Трампу удалось сыграть на ностальгии, и, хотя он проиграл по общему количеству голосов, по голосам выборщиков всё удалось – в том числе из-за того, что Дональд завоевал этот Ржавый Пояс. Как же получилось, что золотой век американского капитализма начал бледнеть, ржаветь и хворать?
Мнений много, но в одном большинство сходится: виноваты дураки и дороги. Простите, не та история. Виноват… капитализм. Точнее, его естественная история. Здесь нам наконец-то встретится перевёрнутая U-образная кривая Семёна Абрамовича (больше известного как Саймона) Кузнеца, лауреата Нобелевской премии в области экономики 1971 года [48]. Суть этой самой кривой проста до безобразия: по мере того, как общество богатеет, что-то там растёт, достигает своего пика, а затем плавно спускается вниз.

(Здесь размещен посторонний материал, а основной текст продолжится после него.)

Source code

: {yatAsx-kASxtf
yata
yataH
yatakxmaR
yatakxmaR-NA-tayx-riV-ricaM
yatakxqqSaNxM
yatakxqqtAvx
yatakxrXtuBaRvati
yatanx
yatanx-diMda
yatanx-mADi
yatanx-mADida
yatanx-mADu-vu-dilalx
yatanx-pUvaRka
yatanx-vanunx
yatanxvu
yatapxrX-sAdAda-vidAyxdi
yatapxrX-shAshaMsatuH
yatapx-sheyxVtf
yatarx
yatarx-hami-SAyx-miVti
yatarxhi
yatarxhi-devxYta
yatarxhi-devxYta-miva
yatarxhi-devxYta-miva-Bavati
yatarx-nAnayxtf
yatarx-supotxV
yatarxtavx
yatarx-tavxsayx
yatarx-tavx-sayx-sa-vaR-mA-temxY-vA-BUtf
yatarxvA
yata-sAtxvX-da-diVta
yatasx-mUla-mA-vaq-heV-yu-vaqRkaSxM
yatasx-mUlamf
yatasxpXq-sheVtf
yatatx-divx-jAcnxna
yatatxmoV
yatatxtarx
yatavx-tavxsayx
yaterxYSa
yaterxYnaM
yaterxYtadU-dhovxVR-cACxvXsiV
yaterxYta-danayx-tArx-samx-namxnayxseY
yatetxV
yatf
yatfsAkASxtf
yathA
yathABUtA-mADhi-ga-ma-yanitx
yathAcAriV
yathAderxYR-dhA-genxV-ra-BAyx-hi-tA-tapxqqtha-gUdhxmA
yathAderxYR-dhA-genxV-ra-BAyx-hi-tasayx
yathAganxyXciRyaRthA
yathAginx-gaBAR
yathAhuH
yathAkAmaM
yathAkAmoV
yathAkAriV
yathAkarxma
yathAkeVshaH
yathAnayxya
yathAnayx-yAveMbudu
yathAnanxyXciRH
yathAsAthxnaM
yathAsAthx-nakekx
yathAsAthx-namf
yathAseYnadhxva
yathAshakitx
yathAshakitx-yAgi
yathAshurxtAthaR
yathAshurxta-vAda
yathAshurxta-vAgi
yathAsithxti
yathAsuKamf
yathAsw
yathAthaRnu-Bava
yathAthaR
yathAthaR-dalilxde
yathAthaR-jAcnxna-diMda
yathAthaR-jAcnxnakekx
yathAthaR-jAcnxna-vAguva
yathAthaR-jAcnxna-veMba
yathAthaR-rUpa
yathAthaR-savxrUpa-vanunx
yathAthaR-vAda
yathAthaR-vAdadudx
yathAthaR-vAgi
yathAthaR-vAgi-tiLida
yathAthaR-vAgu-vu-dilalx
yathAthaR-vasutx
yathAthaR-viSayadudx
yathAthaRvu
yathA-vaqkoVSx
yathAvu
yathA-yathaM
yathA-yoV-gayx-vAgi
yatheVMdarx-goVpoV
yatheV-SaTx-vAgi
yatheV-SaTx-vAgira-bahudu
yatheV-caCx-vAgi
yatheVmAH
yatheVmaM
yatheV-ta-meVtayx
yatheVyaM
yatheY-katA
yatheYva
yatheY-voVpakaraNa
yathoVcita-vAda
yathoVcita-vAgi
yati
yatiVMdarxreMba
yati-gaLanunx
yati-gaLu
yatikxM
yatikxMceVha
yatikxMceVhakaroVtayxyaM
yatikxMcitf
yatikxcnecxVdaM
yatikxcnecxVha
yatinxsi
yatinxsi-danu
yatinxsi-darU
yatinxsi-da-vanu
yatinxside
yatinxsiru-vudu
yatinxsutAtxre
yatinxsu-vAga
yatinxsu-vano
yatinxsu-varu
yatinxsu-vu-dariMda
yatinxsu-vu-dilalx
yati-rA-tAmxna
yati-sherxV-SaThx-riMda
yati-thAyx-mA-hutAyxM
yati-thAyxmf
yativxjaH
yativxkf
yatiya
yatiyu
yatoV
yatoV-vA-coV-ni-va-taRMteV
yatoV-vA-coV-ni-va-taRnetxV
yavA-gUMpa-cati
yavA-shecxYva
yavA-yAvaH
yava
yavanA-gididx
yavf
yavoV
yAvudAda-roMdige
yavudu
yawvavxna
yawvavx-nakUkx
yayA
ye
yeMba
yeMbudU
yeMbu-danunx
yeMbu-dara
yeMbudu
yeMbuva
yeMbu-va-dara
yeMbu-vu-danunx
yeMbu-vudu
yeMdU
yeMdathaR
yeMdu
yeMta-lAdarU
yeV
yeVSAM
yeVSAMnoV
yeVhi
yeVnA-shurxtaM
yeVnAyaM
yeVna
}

При этом «что-то» может быть самым разным: и уровнем неравенства, и экологическим загрязнением, и ролью производства в экономике. Нам, конечно же, интересна последняя версия. Сначала общество плавно растёт от сохи до атомной бомбы, доля промышленности в ВВП повышается, а страна богатеет. Деньги текут в «инновации, модернизацию и Чубайса нанотехнологии (с)», и в какой-то момент производительность одной пары рук на фабрике начинает переть вверх. В этой точке страны выбирают разные ветки развития: например, в США число рабочих в промышленности «зависло» примерно на одном уровне, а рабочие места в секторе услуг начали расти, как на дрожжах. В Европе ситуация обратная: там общее число рабочих мест осталось плюс-минус одинаковым, а вот честных работяг из индустрии начали сокращать [49]. Доля занятости в производстве зависит от ВВП на душу населения и неплохо описывается перевёрнутой U-образной кривой того самого Кузнеца [50]. Исход один и тот же: доля занятых в индустрии сокращается, а доля занятых в сфере услуг начинает расти конскими темпами; подробнее об процессе деиндустриализации вы узнаете в конце второй части.
Так в нерушимом фундаменте американской мечты появилась первая червоточина. Казалось бы, невелика беда! Да, занятость в промышленности стагнирует. Да, молодёжь вместо того, чтобы штамповать машины на заводах, впаривает их в качестве продавцов-консультантов. Но это же естественный ход истории! Работягам просто нужно адаптироваться к новым условиям и пойти рубить бабло блогерами и бизнес-коучами!
Но плавному созреванию американской экономики не суждено было сбыться. Ведь в 1980-х на американской торговой сцене доминировали потомки самураев, основательно подъедающие из котелка простых работяг. Что такое Япония в 1980-х годах? Это вторая экономика мира, завалившая мир дешёвыми и качественными машинами, оптическими приборами, электроникой, да много чем ещё. Западные инвестиции вкупе с западными же патентами на технологии сделали из страны фабрику всего высокотехнологичного. Американские производители начали проигрывать японцам конкуренцию за кошельки американских же работяг.